13. Pour reconnaître le bénéfice de l’immunité de juridiction à la société Rafidain Bank, l’arrêt, après avoir relevé les circonstances dont se déduisait sa qualité d’émanation de l’État d’Irak, retient que sa participation au contrat du 27 juin 1981 ne s’inscrit pas, au regard de la finalité de ce contrat, dans le cadre des actes habituels exercés par une banque.
14. En se déterminant ainsi, sans préciser la nature de la participation de la société Rafidain Bank au contrat et si celle-ci n’était pas intervenue pour permettre à la société NCC d’être payée de ses prestations par l’intermédiaire de comptes ouverts dans ses livres, comme elle l’aurait fait au profit de personnes de droit privé, de sorte que sa participation à l’opération aurait pu constituer un simple acte de commerce accompli dans l’exercice normal de ses activités bancaires, la cour d’appel n’a pas donné de base légale à sa décision.
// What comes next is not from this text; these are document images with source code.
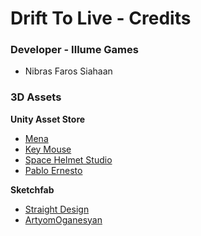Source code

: # Drift To Live - Credits

### Developer - Illume Games

  - Nibras Faros Siahaan
  
  
### 3D Assets

**Unity Asset Store**
  - [Mena](https://assetstore.unity.com/packages/tools/physics/prometeo-car-controller-209444)
  - [Key Mouse](https://assetstore.unity.com/packages/2d/textures-materials/sky/customizable-skybox-174576)
  - [Space Helmet Studio](https://assetstore.unity.com/packages/3d/vehicles/land/4-toon-city-cars-205608)
  - [Pablo Ernesto](https://assetstore.unity.com/packages/3d/vehicles/land/low-poly-pixelated-beetle-car-181450)

**Sketchfab**
  - [Straight Design](https://sketchfab.com/3d-models/low-poly-car-93971323324243468f24d7da9d18f617)
  - [ArtyomOganesyan](https://sketchfab.com/3d-models/simple-low-poly-cars-pack-free-3ae4b6b79f0b468c9bc719081872164d)
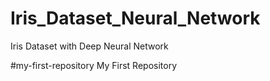 # Iris_Dataset_Neural_Network
Iris Dataset with Deep Neural Network

#my-first-repository
My First Repository
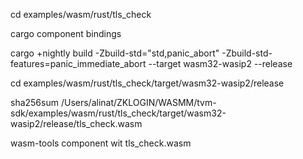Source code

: cd examples/wasm/rust/tls_check

cargo component bindings

cargo +nightly build -Zbuild-std="std,panic_abort" -Zbuild-std-features=panic_immediate_abort --target wasm32-wasip2 --release

cd examples/wasm/rust/tls_check/target/wasm32-wasip2/release


sha256sum /Users/alinat/ZKLOGIN/WASMM/tvm-sdk/examples/wasm/rust/tls_check/target/wasm32-wasip2/release/tls_check.wasm

wasm-tools component wit tls_check.wasm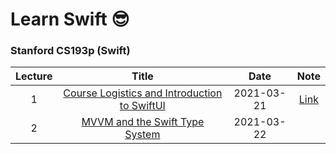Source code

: # Learn Swift 😎
### Stanford CS193p (Swift) 

|Lecture|Title|Date|Note|
|:-------:|:-----:|:----:|:---:|
|1|[Course Logistics and Introduction to SwiftUI](https://www.youtube.com/watch?v=jbtqIBpUG7g)|2021-03-21|[Link](https://velog.io/@hogumachu/Learn-Swift-1-Stanford-CS139p)|
|2|[MVVM and the Swift Type System](https://www.youtube.com/watch?v=4GjXq2Sr55Q)|2021-03-22|   |
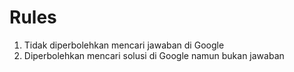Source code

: # Rules

1. Tidak diperbolehkan mencari jawaban di Google
2. Diperbolehkan mencari solusi di Google namun bukan jawaban
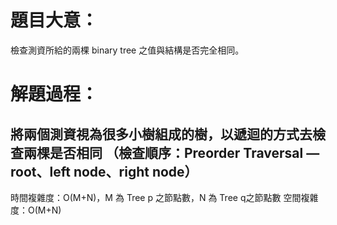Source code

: # 題目大意：
檢查測資所給的兩棵 binary tree 之值與結構是否完全相同。

# 解題過程：
將兩個測資視為很多小樹組成的樹，以遞迴的方式去檢查兩棵是否相同
（檢查順序：Preorder Traversal — root、left node、right node）
-----------------
時間複雜度：O(M+N)，M 為 Tree p 之節點數，N 為 Tree q之節點數
空間複雜度：O(M+N)
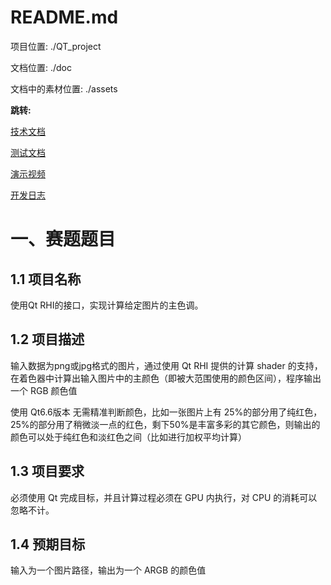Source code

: # README.md

项目位置: ./QT_project

文档位置: ./doc

文档中的素材位置: ./assets

**跳转:**

[技术文档](./doc/技术文档.md)

[测试文档](./doc/测试文档.pdf)

[演示视频](./项目演示视频.mp4)

[开发日志](./doc/开发日志.md)

# 一、赛题题目

## 1.1 项目名称

使用Qt RHI的接口，实现计算给定图片的主色调。

## 1.2 项目描述

输入数据为png或jpg格式的图片，通过使用 Qt RHI 提供的计算 shader 的支持，在着色器中计算出输入图片中的主颜色（即被大范围使用的颜色区间），程序输出一个 RGB 颜色值

使用 Qt6.6版本
无需精准判断颜色，比如一张图片上有 25%的部分用了纯红色，25%的部分用了稍微淡一点的红色，剩下50%是丰富多彩的其它颜色，则输出的颜色可以处于纯红色和淡红色之间（比如进行加权平均计算）

## 1.3 项目要求

必须使用 Qt 完成目标，并且计算过程必须在 GPU 内执行，对 CPU 的消耗可以忽略不计。

## 1.4 预期目标

输入为一个图片路径，输出为一个 ARGB 的颜色值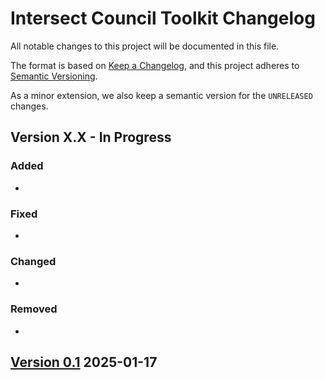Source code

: # Intersect Council Toolkit Changelog

All notable changes to this project will be documented in this file.

The format is based on [Keep a Changelog](https://keepachangelog.com/en/1.0.0/),
and this project adheres to [Semantic Versioning](https://semver.org/spec/v2.0.0.html).

As a minor extension, we also keep a semantic version for the `UNRELEASED`
changes.

## Version X.X - In Progress 

### Added

-

### Fixed

-

### Changed

- 

### Removed

-

## [Version 0.1](https://github.com/IntersectMBO/council-toolkit-app/releases/tag/v0.1) 2025-01-17


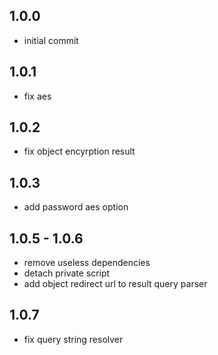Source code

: ## 1.0.0
- initial commit

## 1.0.1
- fix aes

## 1.0.2
- fix object encyrption result

## 1.0.3
- add password aes option

## 1.0.5 - 1.0.6
- remove useless dependencies
- detach private script
- add object redirect url to result query parser

## 1.0.7
- fix query string resolver
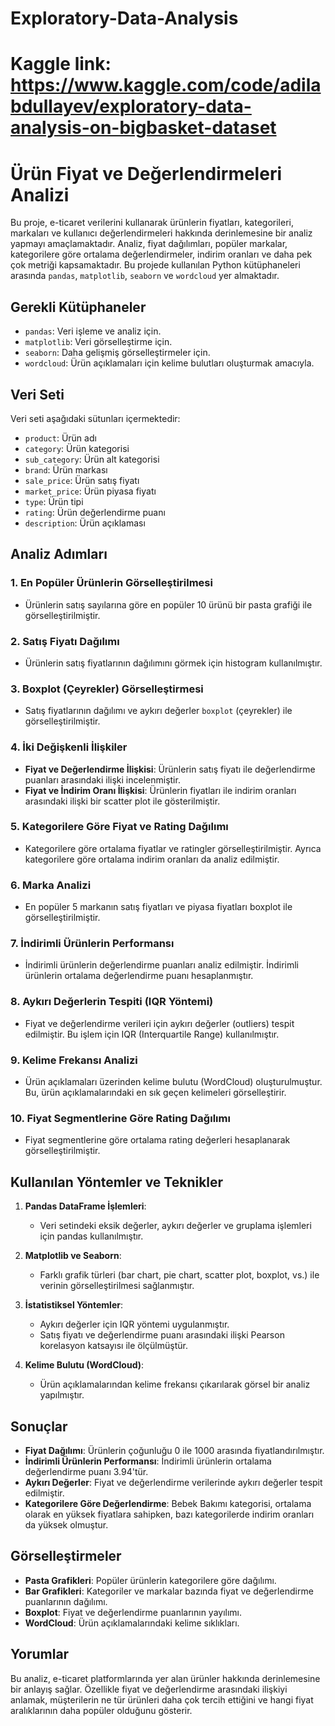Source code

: # Exploratory-Data-Analysis
# Kaggle link:  https://www.kaggle.com/code/adilabdullayev/exploratory-data-analysis-on-bigbasket-dataset
# Ürün Fiyat ve Değerlendirmeleri Analizi

Bu proje, e-ticaret verilerini kullanarak ürünlerin fiyatları, kategorileri, markaları ve kullanıcı değerlendirmeleri hakkında derinlemesine bir analiz yapmayı amaçlamaktadır. Analiz, fiyat dağılımları, popüler markalar, kategorilere göre ortalama değerlendirmeler, indirim oranları ve daha pek çok metriği kapsamaktadır. Bu projede kullanılan Python kütüphaneleri arasında `pandas`, `matplotlib`, `seaborn` ve `wordcloud` yer almaktadır.

## Gerekli Kütüphaneler

- `pandas`: Veri işleme ve analiz için.
- `matplotlib`: Veri görselleştirme için.
- `seaborn`: Daha gelişmiş görselleştirmeler için.
- `wordcloud`: Ürün açıklamaları için kelime bulutları oluşturmak amacıyla.

## Veri Seti

Veri seti aşağıdaki sütunları içermektedir:

- `product`: Ürün adı
- `category`: Ürün kategorisi
- `sub_category`: Ürün alt kategorisi
- `brand`: Ürün markası
- `sale_price`: Ürün satış fiyatı
- `market_price`: Ürün piyasa fiyatı
- `type`: Ürün tipi
- `rating`: Ürün değerlendirme puanı
- `description`: Ürün açıklaması

## Analiz Adımları

### 1. **En Popüler Ürünlerin Görselleştirilmesi**
   - Ürünlerin satış sayılarına göre en popüler 10 ürünü bir pasta grafiği ile görselleştirilmiştir.

### 2. **Satış Fiyatı Dağılımı**
   - Ürünlerin satış fiyatlarının dağılımını görmek için histogram kullanılmıştır.

### 3. **Boxplot (Çeyrekler) Görselleştirmesi**
   - Satış fiyatlarının dağılımı ve aykırı değerler `boxplot` (çeyrekler) ile görselleştirilmiştir.

### 4. **İki Değişkenli İlişkiler**
   - **Fiyat ve Değerlendirme İlişkisi**: Ürünlerin satış fiyatı ile değerlendirme puanları arasındaki ilişki incelenmiştir.
   - **Fiyat ve İndirim Oranı İlişkisi**: Ürünlerin fiyatları ile indirim oranları arasındaki ilişki bir scatter plot ile gösterilmiştir.

### 5. **Kategorilere Göre Fiyat ve Rating Dağılımı**
   - Kategorilere göre ortalama fiyatlar ve ratingler görselleştirilmiştir. Ayrıca kategorilere göre ortalama indirim oranları da analiz edilmiştir.

### 6. **Marka Analizi**
   - En popüler 5 markanın satış fiyatları ve piyasa fiyatları boxplot ile görselleştirilmiştir.

### 7. **İndirimli Ürünlerin Performansı**
   - İndirimli ürünlerin değerlendirme puanları analiz edilmiştir. İndirimli ürünlerin ortalama değerlendirme puanı hesaplanmıştır.

### 8. **Aykırı Değerlerin Tespiti (IQR Yöntemi)**
   - Fiyat ve değerlendirme verileri için aykırı değerler (outliers) tespit edilmiştir. Bu işlem için IQR (Interquartile Range) kullanılmıştır.

### 9. **Kelime Frekansı Analizi**
   - Ürün açıklamaları üzerinden kelime bulutu (WordCloud) oluşturulmuştur. Bu, ürün açıklamalarındaki en sık geçen kelimeleri görselleştirir.

### 10. **Fiyat Segmentlerine Göre Rating Dağılımı**
   - Fiyat segmentlerine göre ortalama rating değerleri hesaplanarak görselleştirilmiştir.

## Kullanılan Yöntemler ve Teknikler

1. **Pandas DataFrame İşlemleri**:
   - Veri setindeki eksik değerler, aykırı değerler ve gruplama işlemleri için pandas kullanılmıştır.
   
2. **Matplotlib ve Seaborn**:
   - Farklı grafik türleri (bar chart, pie chart, scatter plot, boxplot, vs.) ile verinin görselleştirilmesi sağlanmıştır.
   
3. **İstatistiksel Yöntemler**:
   - Aykırı değerler için IQR yöntemi uygulanmıştır.
   - Satış fiyatı ve değerlendirme puanı arasındaki ilişki Pearson korelasyon katsayısı ile ölçülmüştür.

4. **Kelime Bulutu (WordCloud)**:
   - Ürün açıklamalarından kelime frekansı çıkarılarak görsel bir analiz yapılmıştır.

## Sonuçlar

- **Fiyat Dağılımı**: Ürünlerin çoğunluğu 0 ile 1000 arasında fiyatlandırılmıştır.
- **İndirimli Ürünlerin Performansı**: İndirimli ürünlerin ortalama değerlendirme puanı 3.94'tür.
- **Aykırı Değerler**: Fiyat ve değerlendirme verilerinde aykırı değerler tespit edilmiştir.
- **Kategorilere Göre Değerlendirme**: Bebek Bakımı kategorisi, ortalama olarak en yüksek fiyatlara sahipken, bazı kategorilerde indirim oranları da yüksek olmuştur.

## Görselleştirmeler

- **Pasta Grafikleri**: Popüler ürünlerin kategorilere göre dağılımı.
- **Bar Grafikleri**: Kategoriler ve markalar bazında fiyat ve değerlendirme puanlarının dağılımı.
- **Boxplot**: Fiyat ve değerlendirme puanlarının yayılımı.
- **WordCloud**: Ürün açıklamalarındaki kelime sıklıkları.

## Yorumlar

Bu analiz, e-ticaret platformlarında yer alan ürünler hakkında derinlemesine bir anlayış sağlar. Özellikle fiyat ve değerlendirme arasındaki ilişkiyi anlamak, müşterilerin ne tür ürünleri daha çok tercih ettiğini ve hangi fiyat aralıklarının daha popüler olduğunu gösterir.
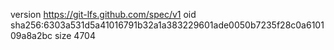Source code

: version https://git-lfs.github.com/spec/v1
oid sha256:6303a531d5a41016791b32a1a383229601ade0050b7235f28c0a610109a8a2bc
size 4704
PAR CES MOTIFS, et sans qu’il y ait lieu de statuer sur les autres griefs, la Cour :
CASSE ET ANNULE, mais seulement en ce qu’il a dit que la société Rafidain bank bénéficiait de l’immunité de juridiction, l’arrêt rendu le 14 mars 2023, entre les parties, par la cour d’appel de Paris ;
Remet, sur ce point, l’affaire et les parties dans l’état où elles se trouvaient avant cet arrêt et les renvoie devant la cour d’appel de Paris autrement composée ;
Condamne la société Rafidain Bank aux dépens ;
En application de l’article 700 du code de procédure civile, rejette les demandes ;
Dit que sur les diligences du procureur général près la Cour de cassation, le présent arrêt sera transmis pour être transcrit en marge ou à la suite de l’arrêt partiellement cassé ;
Ainsi fait et jugé par la Cour de cassation, première chambre civile, et prononcé par le président en son audience publique du vingt-deux janvier deux mille vingt-cinq.